Huawei has lost its novel endeavour to use a 1879 law in London as part of its efforts to get CFO Meng Wanzhou out of a US extradition tussle in Canada.
The complicated High Court application was about letting Meng (and Huawei) obtain copies of internal documents from British multinational bank HSBC about a Powerpoint presentation the CFO gave to a senior bank staffer, as reported last week from the hearing.
Meng, with the support of Huawei, had tried to use the Bankers’ Books Evidence Act 1879 (BBEA). Section 7 of the 19th century act says courts can order banks to hand over copies of “any entries in a banker’s book” to third parties engaged in a lawsuit.
The Huawei finance chief’s lawyers, led by barrister James Lewis QC, had argued that the BBEA gave them the legal power to force HSBC to hand over copies of internal documents referring to Meng’s Powerpoint deck. These, Lewis argued, would allow the CFO to prove in her Canadian case that she should not be extradited.
“In my judgment,” said Mr Justice Fordham this morning, “if it were correct in law that records maintained for regulatory compliance constitute the extended category to whom access can be granted under section 7, it would follow that it is incumbent on the applicant to specify records sought and reference them to a specific regulatory duty to maintain those records.”
The judge dismissed Meng’s application because her lawyers didn’t prove that the BBEA applied to court cases outside the UK – and they also failed to show that HSBC had a regulatory duty to keep records of internal discussions about the Powerpoint presentation. Without that duty, said the judge, section 7 didn’t apply and so the documents didn’t have to be disclosed.
Lewis told Mr Justice Fordham that while the US prosecutors have these documents, they are refusing to disclose them in Canada.
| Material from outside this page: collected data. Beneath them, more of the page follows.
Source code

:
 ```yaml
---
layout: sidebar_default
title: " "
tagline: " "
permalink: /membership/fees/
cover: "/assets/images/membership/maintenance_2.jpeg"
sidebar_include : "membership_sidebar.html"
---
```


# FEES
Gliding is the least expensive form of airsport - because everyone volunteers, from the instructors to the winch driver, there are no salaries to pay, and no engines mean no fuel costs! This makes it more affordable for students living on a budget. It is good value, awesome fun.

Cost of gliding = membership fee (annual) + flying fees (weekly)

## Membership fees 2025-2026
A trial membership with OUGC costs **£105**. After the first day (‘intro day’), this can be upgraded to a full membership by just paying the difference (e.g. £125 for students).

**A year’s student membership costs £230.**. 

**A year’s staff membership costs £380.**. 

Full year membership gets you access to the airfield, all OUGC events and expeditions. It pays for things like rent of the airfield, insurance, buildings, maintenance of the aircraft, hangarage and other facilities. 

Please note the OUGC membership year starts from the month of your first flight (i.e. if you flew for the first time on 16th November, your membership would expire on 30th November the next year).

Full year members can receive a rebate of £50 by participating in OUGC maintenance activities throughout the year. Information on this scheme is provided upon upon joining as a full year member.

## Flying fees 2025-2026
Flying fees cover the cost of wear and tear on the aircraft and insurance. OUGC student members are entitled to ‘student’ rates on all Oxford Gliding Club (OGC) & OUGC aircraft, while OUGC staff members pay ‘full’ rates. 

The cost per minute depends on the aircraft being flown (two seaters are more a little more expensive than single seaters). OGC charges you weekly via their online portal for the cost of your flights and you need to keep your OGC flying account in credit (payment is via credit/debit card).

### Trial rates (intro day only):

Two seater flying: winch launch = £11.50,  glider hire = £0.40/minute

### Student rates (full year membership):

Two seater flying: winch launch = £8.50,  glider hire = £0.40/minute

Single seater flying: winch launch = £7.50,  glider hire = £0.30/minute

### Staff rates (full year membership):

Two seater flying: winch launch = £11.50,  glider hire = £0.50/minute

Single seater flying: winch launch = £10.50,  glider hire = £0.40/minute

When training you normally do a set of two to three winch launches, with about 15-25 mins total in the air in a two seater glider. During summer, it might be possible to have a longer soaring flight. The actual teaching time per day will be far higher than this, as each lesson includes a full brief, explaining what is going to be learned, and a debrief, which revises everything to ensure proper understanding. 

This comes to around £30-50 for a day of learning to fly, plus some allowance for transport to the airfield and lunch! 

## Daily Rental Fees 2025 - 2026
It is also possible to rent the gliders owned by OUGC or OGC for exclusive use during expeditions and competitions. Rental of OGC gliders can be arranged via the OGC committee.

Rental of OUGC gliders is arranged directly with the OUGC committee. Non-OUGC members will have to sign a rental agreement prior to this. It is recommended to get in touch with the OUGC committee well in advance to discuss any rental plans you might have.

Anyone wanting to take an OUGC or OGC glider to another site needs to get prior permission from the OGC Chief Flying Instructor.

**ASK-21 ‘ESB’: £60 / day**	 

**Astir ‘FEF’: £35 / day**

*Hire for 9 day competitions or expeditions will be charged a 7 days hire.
Meng is currently under arrest in Canada trying to stave off a US extradition attempt. The Americans say she was director of a Huawei-linked shadow company set up to evade US sanctions on Iran, thereby breaking US law. Prosecutors also claim she committed fraud by lying to HSBC about the shadow company’s Iranian dealings, persuading the bank to break the sanctions under false pretences they were above board.
The CFO (and Huawei) deny all wrongdoing and insist the extradition attempt is so the Americans can use her as a hostage for political negotiations with China: Meng is the daughter of Huawei founder Ren Zhengfei (she shares her last name with her mother, Meng Jun).